Des démocrates américains demandent à Google de limiter la géolocalisation avant l'abrogation de l'arrêt autorisant l'avortement aux États-Unis
dans une lettre à Sundar Pichai, PDG de Google

Plus de 40 membres du Congrès américain ont adressé mardi une lettre à Sundar Pichai, PDG de Google, demandant à l'entreprise de restreindre la collecte des données de localisation aux États-Unis, en prévention à l'annulation de l'arrêt Roe. Ils exhortent Google à cesser de collecter et de conserver des données de localisation "inutiles" ou "non agrégées" qui pourraient être utilisées pour identifier et poursuivre les personnes ayant subi un avortement. La lettre d'hier fait suite à une lettre distincte des démocrates exhortant la FTC à protéger la confidentialité des données des consommateurs à la lumière de la décision anticipée.

L'arrêt Roe (plus précisément l'arrêt Roe v. Wade) est un arrêt historique rendu par la Cour suprême des États-Unis en 1973 sur la question de la constitutionnalité des lois qui criminalisent ou restreignent l'accès à l'avortement. La perspective de son abrogation a suscité des craintes quant à l'utilisation des données de localisation ou des historiques de recherche contre les personnes cherchant à se faire avorter ou celles qui le font dans les États où l'accès à l'avortement est illégal.
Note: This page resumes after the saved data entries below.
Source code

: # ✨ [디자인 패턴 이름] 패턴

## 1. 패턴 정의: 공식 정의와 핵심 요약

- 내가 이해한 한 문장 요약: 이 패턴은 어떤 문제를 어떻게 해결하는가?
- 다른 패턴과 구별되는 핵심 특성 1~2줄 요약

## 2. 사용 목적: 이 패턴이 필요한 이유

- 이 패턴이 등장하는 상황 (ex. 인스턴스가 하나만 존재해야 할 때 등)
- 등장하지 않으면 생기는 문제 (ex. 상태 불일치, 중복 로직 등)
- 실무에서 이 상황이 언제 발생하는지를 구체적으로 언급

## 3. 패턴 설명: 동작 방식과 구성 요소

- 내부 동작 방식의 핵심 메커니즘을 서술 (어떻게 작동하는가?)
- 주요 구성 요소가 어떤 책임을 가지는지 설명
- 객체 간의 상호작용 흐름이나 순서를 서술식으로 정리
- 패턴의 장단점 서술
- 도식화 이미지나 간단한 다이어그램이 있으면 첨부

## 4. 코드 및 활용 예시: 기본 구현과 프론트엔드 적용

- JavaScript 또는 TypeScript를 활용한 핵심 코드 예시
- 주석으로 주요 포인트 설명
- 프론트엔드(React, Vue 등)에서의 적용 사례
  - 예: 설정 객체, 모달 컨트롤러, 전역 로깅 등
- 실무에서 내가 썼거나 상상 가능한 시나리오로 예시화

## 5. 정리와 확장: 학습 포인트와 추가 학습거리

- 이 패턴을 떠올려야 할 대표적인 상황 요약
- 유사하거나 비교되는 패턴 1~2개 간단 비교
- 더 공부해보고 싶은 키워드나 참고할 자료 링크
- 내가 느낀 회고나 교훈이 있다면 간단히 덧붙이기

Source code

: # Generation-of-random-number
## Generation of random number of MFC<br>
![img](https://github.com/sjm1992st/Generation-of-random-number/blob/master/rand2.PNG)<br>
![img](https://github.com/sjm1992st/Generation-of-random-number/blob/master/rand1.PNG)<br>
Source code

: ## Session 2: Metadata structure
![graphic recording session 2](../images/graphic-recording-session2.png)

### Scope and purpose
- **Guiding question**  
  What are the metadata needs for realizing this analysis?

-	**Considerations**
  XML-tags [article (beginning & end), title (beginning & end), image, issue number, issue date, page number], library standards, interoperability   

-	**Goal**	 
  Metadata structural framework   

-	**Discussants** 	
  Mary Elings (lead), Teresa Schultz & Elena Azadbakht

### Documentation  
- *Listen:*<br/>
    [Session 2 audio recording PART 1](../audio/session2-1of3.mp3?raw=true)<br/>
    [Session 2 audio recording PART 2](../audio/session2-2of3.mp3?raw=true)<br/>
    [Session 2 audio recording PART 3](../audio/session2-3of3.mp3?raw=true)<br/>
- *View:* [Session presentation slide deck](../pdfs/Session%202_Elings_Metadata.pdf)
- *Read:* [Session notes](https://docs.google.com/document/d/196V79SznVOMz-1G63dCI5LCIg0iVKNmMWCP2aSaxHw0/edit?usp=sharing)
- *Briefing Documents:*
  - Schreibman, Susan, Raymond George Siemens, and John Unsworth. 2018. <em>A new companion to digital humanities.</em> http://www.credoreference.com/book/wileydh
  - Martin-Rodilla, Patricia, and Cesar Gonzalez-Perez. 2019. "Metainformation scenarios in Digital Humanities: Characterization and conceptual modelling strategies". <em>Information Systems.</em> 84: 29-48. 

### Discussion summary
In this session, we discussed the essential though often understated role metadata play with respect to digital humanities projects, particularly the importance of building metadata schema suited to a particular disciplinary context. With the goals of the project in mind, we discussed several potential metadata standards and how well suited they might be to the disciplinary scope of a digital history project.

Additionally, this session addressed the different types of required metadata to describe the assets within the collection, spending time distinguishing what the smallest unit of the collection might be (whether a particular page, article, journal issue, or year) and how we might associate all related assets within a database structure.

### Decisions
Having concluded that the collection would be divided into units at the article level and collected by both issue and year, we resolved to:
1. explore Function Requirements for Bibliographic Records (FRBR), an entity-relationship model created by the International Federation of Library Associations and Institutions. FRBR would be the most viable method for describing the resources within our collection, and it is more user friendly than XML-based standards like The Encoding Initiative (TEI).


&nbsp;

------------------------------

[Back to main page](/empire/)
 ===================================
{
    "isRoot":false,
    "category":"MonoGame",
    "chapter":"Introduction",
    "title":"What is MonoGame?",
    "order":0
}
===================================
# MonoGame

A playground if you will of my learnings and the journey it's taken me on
La Cour Suprême des États-Unis n'a pas encore rendu sa décision finale, mais le président de la Cour aurait confirmé que le projet était authentique.

La demande a été formulée dans une lettre envoyée mardi au PDG de Google, Sundar Pichai, par des membres de la Chambre et du Sénat, dirigés par le sénateur Ron Wyden (D-OR) et comprenant des représentants progressistes bien connus comme Ayanna Pressley, Elizabeth Warren, Bernie Sanders et Alexandria Ocasio-Cortez. On peut lire dans la lettre des démocrates : « nous pensons que l'avortement est un soin de santé. Nous nous battrons bec et ongles pour qu'il reste reconnu comme un droit fondamental et que toutes les personnes aux États-Unis aient le contrôle de leur propre corps ».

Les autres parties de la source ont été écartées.